[Stored items from a collection]
■ ■ ■ ■ ■ ■ ■

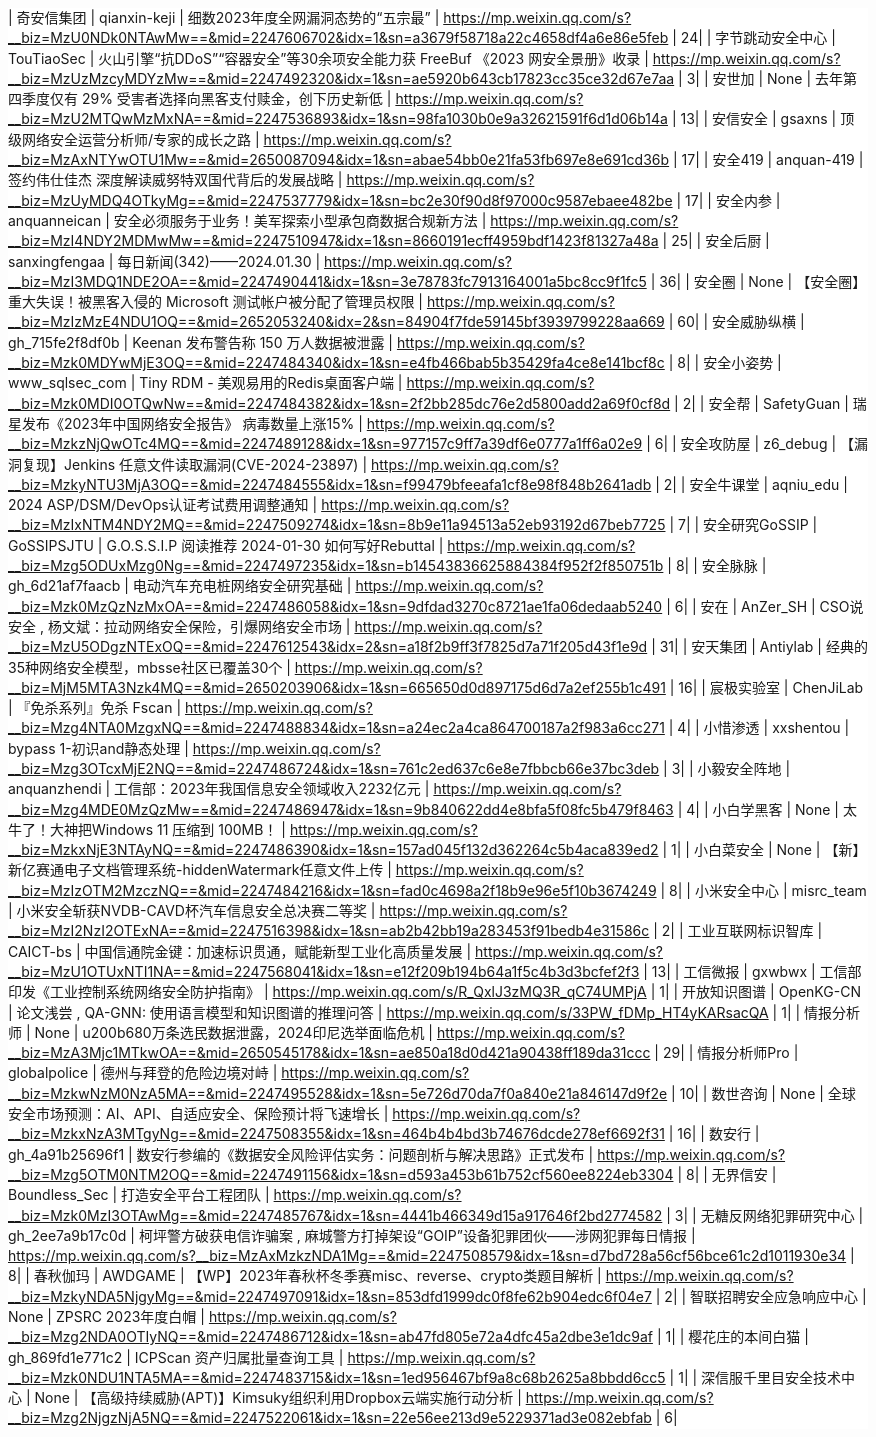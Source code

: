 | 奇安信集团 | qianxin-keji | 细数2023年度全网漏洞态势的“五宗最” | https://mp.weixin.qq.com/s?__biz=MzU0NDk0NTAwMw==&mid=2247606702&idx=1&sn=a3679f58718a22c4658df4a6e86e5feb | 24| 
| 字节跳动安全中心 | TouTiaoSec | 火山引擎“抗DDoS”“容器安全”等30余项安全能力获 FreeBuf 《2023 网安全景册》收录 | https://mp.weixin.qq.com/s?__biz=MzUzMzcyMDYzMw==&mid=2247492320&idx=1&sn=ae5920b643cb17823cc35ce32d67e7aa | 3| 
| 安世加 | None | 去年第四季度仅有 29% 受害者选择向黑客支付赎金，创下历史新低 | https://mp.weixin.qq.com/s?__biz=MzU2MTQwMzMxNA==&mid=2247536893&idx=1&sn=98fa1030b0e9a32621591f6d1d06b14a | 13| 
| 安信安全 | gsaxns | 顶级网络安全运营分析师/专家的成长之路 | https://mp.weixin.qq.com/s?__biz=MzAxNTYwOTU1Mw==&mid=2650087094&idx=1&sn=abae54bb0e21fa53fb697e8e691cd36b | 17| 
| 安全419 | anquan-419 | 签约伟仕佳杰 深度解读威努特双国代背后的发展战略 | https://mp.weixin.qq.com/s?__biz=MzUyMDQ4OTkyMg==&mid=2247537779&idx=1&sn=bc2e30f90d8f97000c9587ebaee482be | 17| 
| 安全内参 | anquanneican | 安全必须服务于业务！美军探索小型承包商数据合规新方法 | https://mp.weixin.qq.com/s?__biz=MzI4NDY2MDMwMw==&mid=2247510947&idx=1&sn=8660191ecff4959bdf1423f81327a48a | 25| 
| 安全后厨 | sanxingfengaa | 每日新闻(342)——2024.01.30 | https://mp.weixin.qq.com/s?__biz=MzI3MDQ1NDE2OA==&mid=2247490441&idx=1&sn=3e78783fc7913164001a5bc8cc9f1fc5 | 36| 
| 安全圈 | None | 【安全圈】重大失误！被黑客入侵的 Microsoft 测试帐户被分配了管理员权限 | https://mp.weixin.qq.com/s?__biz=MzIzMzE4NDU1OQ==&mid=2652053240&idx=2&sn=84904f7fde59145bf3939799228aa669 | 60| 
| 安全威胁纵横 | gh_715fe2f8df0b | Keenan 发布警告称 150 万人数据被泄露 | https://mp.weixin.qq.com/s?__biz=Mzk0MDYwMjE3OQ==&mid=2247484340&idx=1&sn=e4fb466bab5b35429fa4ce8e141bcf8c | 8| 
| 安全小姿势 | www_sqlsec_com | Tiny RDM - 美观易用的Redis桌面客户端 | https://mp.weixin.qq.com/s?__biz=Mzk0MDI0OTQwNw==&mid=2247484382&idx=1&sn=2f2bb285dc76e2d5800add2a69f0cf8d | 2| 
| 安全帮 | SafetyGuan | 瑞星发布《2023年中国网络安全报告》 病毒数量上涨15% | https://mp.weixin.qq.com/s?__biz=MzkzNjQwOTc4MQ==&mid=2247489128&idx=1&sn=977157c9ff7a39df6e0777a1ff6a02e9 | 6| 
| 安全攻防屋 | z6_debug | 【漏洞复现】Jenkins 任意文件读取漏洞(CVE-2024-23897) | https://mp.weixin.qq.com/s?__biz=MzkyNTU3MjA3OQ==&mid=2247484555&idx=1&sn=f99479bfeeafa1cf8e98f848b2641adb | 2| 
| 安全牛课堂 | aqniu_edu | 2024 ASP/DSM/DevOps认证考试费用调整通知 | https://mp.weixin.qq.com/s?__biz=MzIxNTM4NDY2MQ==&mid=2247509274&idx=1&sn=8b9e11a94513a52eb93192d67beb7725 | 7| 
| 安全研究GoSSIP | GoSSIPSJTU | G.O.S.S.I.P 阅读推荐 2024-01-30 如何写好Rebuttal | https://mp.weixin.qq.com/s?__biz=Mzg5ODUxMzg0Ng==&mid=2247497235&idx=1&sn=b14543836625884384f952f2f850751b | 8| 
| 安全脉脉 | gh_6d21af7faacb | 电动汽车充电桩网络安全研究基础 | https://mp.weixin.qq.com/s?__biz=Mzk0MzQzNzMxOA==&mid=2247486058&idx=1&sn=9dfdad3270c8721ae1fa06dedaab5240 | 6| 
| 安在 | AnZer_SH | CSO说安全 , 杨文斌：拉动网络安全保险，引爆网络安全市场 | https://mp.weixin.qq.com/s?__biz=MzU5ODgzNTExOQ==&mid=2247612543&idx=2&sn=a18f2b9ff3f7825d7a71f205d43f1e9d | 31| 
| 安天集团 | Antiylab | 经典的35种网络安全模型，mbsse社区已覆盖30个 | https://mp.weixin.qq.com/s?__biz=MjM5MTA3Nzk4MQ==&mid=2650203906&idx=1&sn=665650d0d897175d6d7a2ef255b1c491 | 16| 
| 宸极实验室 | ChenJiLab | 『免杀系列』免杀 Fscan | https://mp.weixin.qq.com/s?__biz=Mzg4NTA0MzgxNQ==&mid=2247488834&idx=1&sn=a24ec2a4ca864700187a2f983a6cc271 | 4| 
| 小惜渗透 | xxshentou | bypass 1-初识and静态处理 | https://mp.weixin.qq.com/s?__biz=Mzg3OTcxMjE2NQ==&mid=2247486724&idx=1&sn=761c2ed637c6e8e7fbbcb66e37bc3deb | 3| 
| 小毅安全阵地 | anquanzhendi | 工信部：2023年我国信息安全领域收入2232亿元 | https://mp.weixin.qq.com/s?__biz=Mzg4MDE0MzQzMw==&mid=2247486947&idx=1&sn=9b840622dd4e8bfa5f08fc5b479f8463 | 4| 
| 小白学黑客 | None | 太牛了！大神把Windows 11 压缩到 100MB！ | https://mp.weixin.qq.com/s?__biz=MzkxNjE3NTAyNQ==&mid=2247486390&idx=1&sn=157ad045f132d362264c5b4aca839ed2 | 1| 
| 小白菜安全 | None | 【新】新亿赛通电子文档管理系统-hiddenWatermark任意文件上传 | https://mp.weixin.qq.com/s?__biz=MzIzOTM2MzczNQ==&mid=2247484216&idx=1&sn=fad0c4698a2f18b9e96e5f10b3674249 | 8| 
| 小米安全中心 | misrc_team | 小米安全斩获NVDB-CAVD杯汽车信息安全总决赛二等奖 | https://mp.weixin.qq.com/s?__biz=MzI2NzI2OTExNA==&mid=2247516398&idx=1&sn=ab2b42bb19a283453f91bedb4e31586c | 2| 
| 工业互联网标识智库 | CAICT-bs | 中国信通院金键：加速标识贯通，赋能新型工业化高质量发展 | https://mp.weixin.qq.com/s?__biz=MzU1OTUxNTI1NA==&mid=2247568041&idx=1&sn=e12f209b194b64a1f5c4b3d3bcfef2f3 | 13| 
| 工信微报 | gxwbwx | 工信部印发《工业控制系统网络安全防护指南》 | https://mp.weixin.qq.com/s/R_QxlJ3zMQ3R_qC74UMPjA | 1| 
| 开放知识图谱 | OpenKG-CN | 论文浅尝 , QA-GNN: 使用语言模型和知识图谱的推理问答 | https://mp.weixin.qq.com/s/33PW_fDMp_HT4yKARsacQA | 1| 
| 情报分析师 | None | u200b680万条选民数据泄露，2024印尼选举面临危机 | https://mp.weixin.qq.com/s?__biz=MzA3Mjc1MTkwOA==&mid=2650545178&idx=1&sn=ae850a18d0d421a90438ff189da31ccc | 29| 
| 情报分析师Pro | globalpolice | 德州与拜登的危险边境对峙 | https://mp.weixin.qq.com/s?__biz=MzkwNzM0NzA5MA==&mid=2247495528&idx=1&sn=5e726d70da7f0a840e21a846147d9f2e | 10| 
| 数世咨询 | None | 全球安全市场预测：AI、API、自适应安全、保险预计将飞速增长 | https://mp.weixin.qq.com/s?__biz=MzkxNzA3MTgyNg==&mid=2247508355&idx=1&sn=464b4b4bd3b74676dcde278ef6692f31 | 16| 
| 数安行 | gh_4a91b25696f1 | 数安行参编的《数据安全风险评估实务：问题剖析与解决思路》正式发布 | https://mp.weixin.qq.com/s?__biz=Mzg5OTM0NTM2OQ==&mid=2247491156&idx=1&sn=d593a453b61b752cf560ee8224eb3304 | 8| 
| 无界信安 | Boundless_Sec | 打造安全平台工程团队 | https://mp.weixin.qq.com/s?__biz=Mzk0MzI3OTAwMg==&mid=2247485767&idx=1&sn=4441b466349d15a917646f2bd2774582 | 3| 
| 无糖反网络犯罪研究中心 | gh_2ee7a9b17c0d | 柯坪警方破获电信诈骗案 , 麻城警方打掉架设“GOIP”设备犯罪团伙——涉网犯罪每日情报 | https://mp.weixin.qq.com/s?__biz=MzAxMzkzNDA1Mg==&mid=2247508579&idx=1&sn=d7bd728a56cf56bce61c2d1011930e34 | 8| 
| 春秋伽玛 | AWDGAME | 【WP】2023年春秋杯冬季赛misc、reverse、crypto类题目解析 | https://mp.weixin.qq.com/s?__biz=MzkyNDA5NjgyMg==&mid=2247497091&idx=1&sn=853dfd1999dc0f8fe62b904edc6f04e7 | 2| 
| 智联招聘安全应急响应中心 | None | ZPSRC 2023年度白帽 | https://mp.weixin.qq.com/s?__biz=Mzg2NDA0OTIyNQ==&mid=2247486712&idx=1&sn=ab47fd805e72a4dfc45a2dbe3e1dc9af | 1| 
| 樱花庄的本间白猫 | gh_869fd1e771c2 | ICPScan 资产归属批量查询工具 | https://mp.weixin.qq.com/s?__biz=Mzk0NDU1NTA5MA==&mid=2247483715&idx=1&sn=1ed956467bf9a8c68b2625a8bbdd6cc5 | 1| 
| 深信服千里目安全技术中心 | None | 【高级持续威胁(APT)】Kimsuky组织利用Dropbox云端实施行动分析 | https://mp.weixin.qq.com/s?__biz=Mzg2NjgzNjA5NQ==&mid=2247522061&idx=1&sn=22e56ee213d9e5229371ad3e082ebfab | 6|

■ ■ ■ ■ ■ ■ ■

* ASSIGNED TASK:
Please return the lines above that run from the line containing "安全脉脉 | gh_6d21af7faacb" to the line containing "安在 | AnZer_SH", inclusive, exactly and with no other lines.

* RESULT OF THIS TASK:
| 安全脉脉 | gh_6d21af7faacb | 电动汽车充电桩网络安全研究基础 | https://mp.weixin.qq.com/s?__biz=Mzk0MzQzNzMxOA==&mid=2247486058&idx=1&sn=9dfdad3270c8721ae1fa06dedaab5240 | 6| 
| 安在 | AnZer_SH | CSO说安全 , 杨文斌：拉动网络安全保险，引爆网络安全市场 | https://mp.weixin.qq.com/s?__biz=MzU5ODgzNTExOQ==&mid=2247612543&idx=2&sn=a18f2b9ff3f7825d7a71f205d43f1e9d | 31| 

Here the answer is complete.